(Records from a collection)
·····
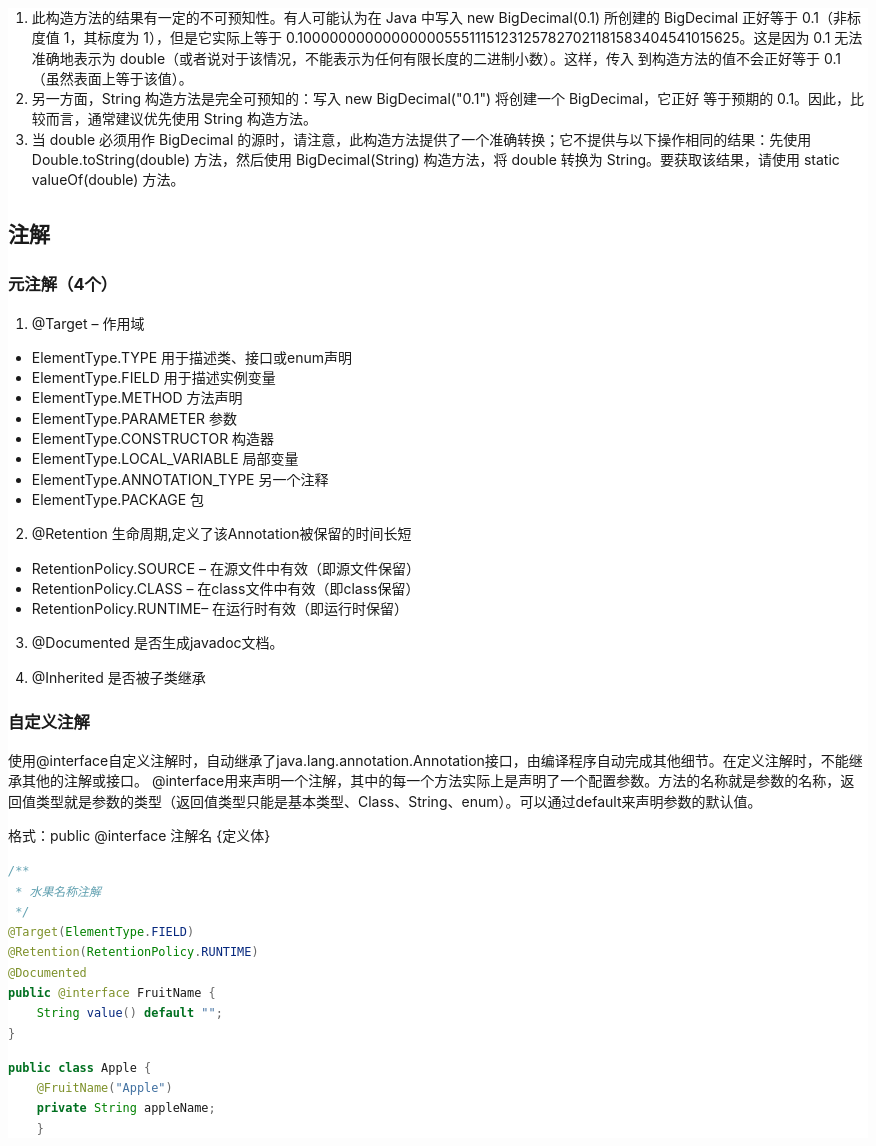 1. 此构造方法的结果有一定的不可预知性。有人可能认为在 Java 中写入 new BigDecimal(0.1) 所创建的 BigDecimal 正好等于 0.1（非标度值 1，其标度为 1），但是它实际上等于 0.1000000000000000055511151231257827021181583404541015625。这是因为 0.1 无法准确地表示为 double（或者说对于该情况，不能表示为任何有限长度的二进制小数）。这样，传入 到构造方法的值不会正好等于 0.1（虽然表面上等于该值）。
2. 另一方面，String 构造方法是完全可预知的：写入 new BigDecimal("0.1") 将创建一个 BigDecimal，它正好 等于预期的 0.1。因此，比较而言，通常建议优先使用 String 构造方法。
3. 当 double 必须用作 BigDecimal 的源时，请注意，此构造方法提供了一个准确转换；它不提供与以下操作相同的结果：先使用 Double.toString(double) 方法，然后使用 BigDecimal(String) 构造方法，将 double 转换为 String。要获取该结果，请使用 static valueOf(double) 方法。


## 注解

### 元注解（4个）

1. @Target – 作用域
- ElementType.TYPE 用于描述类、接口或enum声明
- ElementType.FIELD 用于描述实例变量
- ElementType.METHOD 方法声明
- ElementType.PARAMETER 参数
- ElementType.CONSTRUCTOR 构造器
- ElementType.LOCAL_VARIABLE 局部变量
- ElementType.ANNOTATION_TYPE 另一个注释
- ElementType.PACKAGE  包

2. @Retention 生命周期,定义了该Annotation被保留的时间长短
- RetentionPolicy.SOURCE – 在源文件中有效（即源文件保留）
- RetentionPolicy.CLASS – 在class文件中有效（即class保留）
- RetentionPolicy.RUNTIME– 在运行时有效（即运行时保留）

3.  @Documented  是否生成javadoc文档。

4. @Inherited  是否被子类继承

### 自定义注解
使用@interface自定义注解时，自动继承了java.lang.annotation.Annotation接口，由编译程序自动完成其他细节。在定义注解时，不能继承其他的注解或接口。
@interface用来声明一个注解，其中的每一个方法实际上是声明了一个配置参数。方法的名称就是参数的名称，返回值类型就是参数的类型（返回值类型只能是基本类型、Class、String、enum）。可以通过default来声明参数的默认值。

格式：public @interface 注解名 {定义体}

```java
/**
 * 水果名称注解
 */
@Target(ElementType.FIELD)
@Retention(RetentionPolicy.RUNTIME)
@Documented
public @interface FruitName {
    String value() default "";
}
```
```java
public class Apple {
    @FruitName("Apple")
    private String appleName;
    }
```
·····
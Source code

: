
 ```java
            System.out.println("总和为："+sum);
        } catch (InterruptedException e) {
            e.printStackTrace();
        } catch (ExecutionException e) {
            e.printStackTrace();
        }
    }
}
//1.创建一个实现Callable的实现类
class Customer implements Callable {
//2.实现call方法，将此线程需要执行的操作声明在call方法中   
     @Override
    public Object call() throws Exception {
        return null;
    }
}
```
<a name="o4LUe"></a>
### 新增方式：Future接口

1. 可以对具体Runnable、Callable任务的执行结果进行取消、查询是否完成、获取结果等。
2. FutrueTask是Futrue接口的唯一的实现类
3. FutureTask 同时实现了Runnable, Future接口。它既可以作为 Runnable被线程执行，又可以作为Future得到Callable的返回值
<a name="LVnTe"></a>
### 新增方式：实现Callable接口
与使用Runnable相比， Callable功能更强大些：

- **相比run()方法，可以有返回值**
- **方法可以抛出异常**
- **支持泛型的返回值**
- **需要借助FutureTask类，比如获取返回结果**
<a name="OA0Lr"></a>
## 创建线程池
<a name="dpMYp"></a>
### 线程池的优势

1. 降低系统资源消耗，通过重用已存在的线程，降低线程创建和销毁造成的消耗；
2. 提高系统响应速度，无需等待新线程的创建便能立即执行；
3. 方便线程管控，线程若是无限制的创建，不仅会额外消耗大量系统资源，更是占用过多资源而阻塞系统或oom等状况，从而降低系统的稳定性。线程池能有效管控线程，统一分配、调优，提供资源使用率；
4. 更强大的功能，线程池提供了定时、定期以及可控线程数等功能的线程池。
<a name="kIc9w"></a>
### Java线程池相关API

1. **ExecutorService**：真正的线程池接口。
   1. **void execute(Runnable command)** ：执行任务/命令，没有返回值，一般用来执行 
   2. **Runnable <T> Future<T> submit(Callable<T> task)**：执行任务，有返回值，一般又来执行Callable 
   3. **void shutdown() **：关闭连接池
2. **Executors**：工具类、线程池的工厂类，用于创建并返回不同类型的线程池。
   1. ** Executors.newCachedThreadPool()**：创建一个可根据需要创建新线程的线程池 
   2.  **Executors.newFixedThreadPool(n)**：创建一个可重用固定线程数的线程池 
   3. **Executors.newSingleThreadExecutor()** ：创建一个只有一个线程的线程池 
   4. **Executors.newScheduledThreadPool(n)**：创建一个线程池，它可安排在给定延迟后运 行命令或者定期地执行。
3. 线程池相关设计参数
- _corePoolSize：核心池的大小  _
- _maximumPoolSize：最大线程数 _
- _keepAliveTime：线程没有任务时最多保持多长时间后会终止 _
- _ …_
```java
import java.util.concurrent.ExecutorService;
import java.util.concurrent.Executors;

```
·····
■ **REQUIRED ACTION**
Search the data for the string "util" and copy out every line where it is found.

■ **YOUR RESPONSE**
import java.util.concurrent.ExecutorService;
import java.util.concurrent.Executors;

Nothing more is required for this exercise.